Task directions:
What is needed is an exact transcription of the line with "生还偶然尔，忍怨征行促。" and all the lines that follow it in the entries below; add nothing else.

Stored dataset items
::::::::
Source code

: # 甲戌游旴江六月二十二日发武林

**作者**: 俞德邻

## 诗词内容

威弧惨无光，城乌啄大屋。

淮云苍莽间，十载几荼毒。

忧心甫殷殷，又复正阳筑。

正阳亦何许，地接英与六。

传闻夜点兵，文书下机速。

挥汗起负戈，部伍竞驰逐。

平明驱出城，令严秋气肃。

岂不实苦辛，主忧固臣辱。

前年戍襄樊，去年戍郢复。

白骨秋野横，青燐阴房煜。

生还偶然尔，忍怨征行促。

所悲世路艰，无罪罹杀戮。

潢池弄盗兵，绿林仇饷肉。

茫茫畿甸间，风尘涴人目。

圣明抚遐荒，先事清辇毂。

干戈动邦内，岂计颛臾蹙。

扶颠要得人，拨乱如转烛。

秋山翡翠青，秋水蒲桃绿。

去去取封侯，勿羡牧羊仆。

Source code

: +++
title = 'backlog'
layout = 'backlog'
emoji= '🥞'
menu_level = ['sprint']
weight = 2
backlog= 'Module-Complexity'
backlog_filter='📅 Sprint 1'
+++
::::::::
Answer section:
生还偶然尔，忍怨征行促。

所悲世路艰，无罪罹杀戮。

潢池弄盗兵，绿林仇饷肉。

茫茫畿甸间，风尘涴人目。

圣明抚遐荒，先事清辇毂。

干戈动邦内，岂计颛臾蹙。

扶颠要得人，拨乱如转烛。

秋山翡翠青，秋水蒲桃绿。

去去取封侯，勿羡牧羊仆。

Source code

: +++
title = 'backlog'
layout = 'backlog'
emoji= '🥞'
menu_level = ['sprint']
weight = 2
backlog= 'Module-Complexity'
backlog_filter='📅 Sprint 1'
+++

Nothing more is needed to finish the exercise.